猛烈な風雨の中、奏太はその影へ向かって叫ぶ。
「水上先輩──!」
彼の声は風にかき消されそうになるが、人影がゆっくり振り向く。やはりそこに立っていたのは水上だった。雨に打たれ、黒髪が顔に貼り付き、目はどこか虚ろだ。奏太は息を切らし、駆け寄って傘を差し出す。
「先輩……ここにいたんですね。心配したんですよ!」
「……どうしてここに来た」
水上は冷静にも聞こえるが、その奥に動揺を秘めた声。肩から服までずぶ濡れで、左手首を押さえるように抱いている。
「佐伯先輩から場所を聞きました。連絡くらいくださいよ……みんな待ってるんです!」
「……ごめん」
水上の声はか細い。激しい雨がその音を掻き消そうとするが、奏太の耳には確かに届いた。傘を無視して、あえて雨に濡れながら佇んでいる姿に、奏太は胸を締めつけられる。
「先輩、こんなところに一人でいて、手首は大丈夫なんですか? コンサートも近いのに……」
「……もう、いいんだ。大学も行かない。コンサートにも出ない……」
水上は海へと向けたまなざしを伏せつつ、弱々しい声で言う。その表情には諦めと絶望が混ざっている。
「何を言って……」
奏太は衝撃を受けつつも、強い口調を抑えきれない。
「俺たち、あんなに頑張って準備してきたじゃないですか! 先輩だって、自由に弾く楽しさを見つけはじめていたのに……」
水上はかすかに苦笑する。
「それが恐ろしいんだ。……俺は今まで、“完璧に弾くこと”でしか自分の価値を確かめられなかった。腱鞘炎になって、もう昔のようには弾けない。クラシックの世界を捨てる勇気もない。ジャズに踏み込む勇気もない。……何もない、俺には」
まるで魂を喪失したかのような言葉。雨は激しく降り続き、二人の体温を奪おうとしている。
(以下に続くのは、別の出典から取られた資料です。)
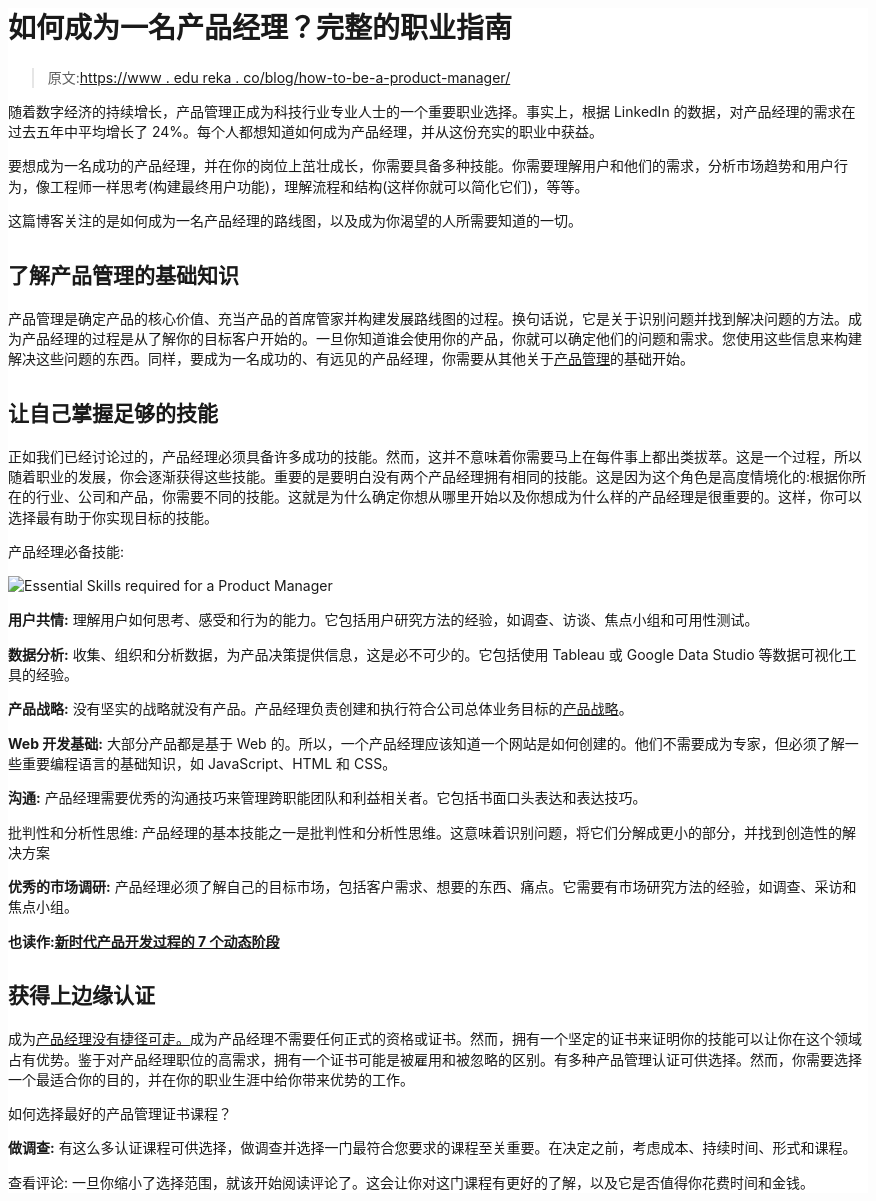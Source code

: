 # 如何成为一名产品经理？完整的职业指南

> 原文:[https://www . edu reka . co/blog/how-to-be-a-product-manager/](https://www.edureka.co/blog/how-to-become-a-product-manager/)

随着数字经济的持续增长，产品管理正成为科技行业专业人士的一个重要职业选择。事实上，根据 LinkedIn 的数据，对产品经理的需求在过去五年中平均增长了 24%。每个人都想知道如何成为产品经理，并从这份充实的职业中获益。

要想成为一名成功的产品经理，并在你的岗位上茁壮成长，你需要具备多种技能。你需要理解用户和他们的需求，分析市场趋势和用户行为，像工程师一样思考(构建最终用户功能)，理解流程和结构(这样你就可以简化它们)，等等。

这篇博客关注的是如何成为一名产品经理的路线图，以及成为你渴望的人所需要知道的一切。

## **了解产品管理的基础知识**

产品管理是确定产品的核心价值、充当产品的首席管家并构建发展路线图的过程。换句话说，它是关于识别问题并找到解决问题的方法。成为产品经理的过程是从了解你的目标客户开始的。一旦你知道谁会使用你的产品，你就可以确定他们的问题和需求。您使用这些信息来构建解决这些问题的东西。同样，要成为一名成功的、有远见的产品经理，你需要从其他关于[产品管理](https://www.edureka.co/blog/product-management/)的基础开始。

## 让自己掌握足够的技能

正如我们已经讨论过的，产品经理必须具备许多成功的技能。然而，这并不意味着你需要马上在每件事上都出类拔萃。这是一个过程，所以随着职业的发展，你会逐渐获得这些技能。重要的是要明白没有两个产品经理拥有相同的技能。这是因为这个角色是高度情境化的:根据你所在的行业、公司和产品，你需要不同的技能。这就是为什么确定你想从哪里开始以及你想成为什么样的产品经理是很重要的。这样，你可以选择最有助于你实现目标的技能。

产品经理必备技能:

![Essential Skills required for a Product Manager](../Images/699856dc91943e0ece82bdeeaa17ba9e.png)

**用户共情:** 理解用户如何思考、感受和行为的能力。它包括用户研究方法的经验，如调查、访谈、焦点小组和可用性测试。

**数据分析:** 收集、组织和分析数据，为产品决策提供信息，这是必不可少的。它包括使用 Tableau 或 Google Data Studio 等数据可视化工具的经验。

**产品战略:** 没有坚实的战略就没有产品。产品经理负责创建和执行符合公司总体业务目标的[产品战略](https://www.edureka.co/blog/product-strategy/)。

**Web 开发基础:** 大部分产品都是基于 Web 的。所以，一个产品经理应该知道一个网站是如何创建的。他们不需要成为专家，但必须了解一些重要编程语言的基础知识，如 JavaScript、HTML 和 CSS。

**沟通:** 产品经理需要优秀的沟通技巧来管理跨职能团队和利益相关者。它包括书面口头表达和表达技巧。

批判性和分析性思维: 产品经理的基本技能之一是批判性和分析性思维。这意味着识别问题，将它们分解成更小的部分，并找到创造性的解决方案

**优秀的市场调研:** 产品经理必须了解自己的目标市场，包括客户需求、想要的东西、痛点。它需要有市场研究方法的经验，如调查、采访和焦点小组。

**也读作:[新时代产品开发过程的 7 个动态阶段](https://www.edureka.co/blog/product-development/)**

## **获得上边缘认证**

成为[产品经理没有捷径可走。](https://www.edureka.co/blog/product-manager)成为产品经理不需要任何正式的资格或证书。然而，拥有一个坚定的证书来证明你的技能可以让你在这个领域占有优势。鉴于对产品经理职位的高需求，拥有一个证书可能是被雇用和被忽略的区别。有多种产品管理认证可供选择。然而，你需要选择一个最适合你的目的，并在你的职业生涯中给你带来优势的工作。

如何选择最好的产品管理证书课程？

**做调查:** 有这么多认证课程可供选择，做调查并选择一门最符合您要求的课程至关重要。在决定之前，考虑成本、持续时间、形式和课程。

查看评论: 一旦你缩小了选择范围，就该开始阅读评论了。这会让你对这门课程有更好的了解，以及它是否值得你花费时间和金钱。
「それでも……先輩の音楽が好きだ! 好きなんです!」
奏太は傘を放り出すようにし、大きく叫んだ。水上が驚いたように顔を上げる。
「先輩のピアノを初めて聴いた時、衝撃を受けたんです。クラシックなのに、胸の奥を激しく揺さぶるような……。そんな素敵な音楽を捨てるなんて言わないでください!」
「でも、俺はもう……」
「腱鞘炎が怖いのは分かります。評価を失うのも怖いのは分かる。だけど、一度諦めたら、本当に何も残りません!」
雨の音が二人の声をかき消そうとするが、奏太は構わず言い続ける。その声には、あふれる感情がこもっている。
「俺は先輩の笑顔を取り戻したいんだ。あの日、ブルーノートでジャズを初めて弾いたときの輝き。あれは先輩の本音だったじゃないですか!」
水上は顔をそむけて唇を噛む。何かを言い返そうとしたが、声にならない。彼の目には涙のような雨のしずくが伝っている。
「奏太……」
か細く呼ばれる名前。それは奏太の胸を刺すように甘美で、同時に痛ましい。
「先輩……響」
奏太は水上の手を取る。雨で冷え切った左手首をそっと包む。痛みを抑えるようにぎゅっと手を重ねると、水上は小さく震えているのが分かる。
「逃げたいなら逃げていい。でも、俺は追いかけます。先輩の音がまだ失われてなんかいないって信じてるから」
雨が二人の顔や髪を濡らし、視界を遮る。水上は一瞬目を閉じ、そして奏太の顔をじっと見つめる。暗い瞳の奥に、微かな光が戻り始める。
「……なぜ、そこまで?」
「俺も、先輩がいないと、吹けないんです。先輩のピアノが好きだから……。先輩自身が、好きだから……!」
雨音がすべてを覆い尽くす中での告白。水上は驚いた顔をし、それから苦しげな声で言う。
「俺には何も返せないかもしれない。家族の期待も、佐伯の告白も、腱鞘炎の痛みもあって……もう限界なんだ」
奏太はぎゅっと手を握り、さらに近づく。二人の距離はほとんど密着するほどだ。
「限界なら、ここから始めましょう。先輩の音楽を、二人で作っていけばいいんです」
水上の目がうるみ、こぼれた涙が頬を伝う。それは雨と混ざり合い、どこへ流れていくのか分からない。
「……助けて……、ほしい」
その言葉を聞いた瞬間、奏太の胸が激しく鼓動を打つ。もう、止まらない。
「……っ! もちろん!」
まるで自然の摂理のように、奏太は水上を強く抱きしめた。ずぶ濡れの身体同士が重なり合い、冷たさが逆に刺激となって互いの体温を感じさせる。水上も抵抗しない。かすかに息を詰める音が耳に届く。
「響……俺がそばにいます。どこにも行かせない」
水上の肩が震え、苦しげな声が喉から漏れる。雨なのか涙なのか、その頬を伝う水滴がわからなくなるほどに二人は寄り添う。
遠くで雷鳴がかすかに鳴り、海面に稲妻の光が走る。しかし灯台の光が二人を薄く照らし、まるで救済の一瞬のように、世界が静止した。雨の音と風の唸りしか聞こえない空間で、奏太と水上の心は一つの和音を奏で始めた。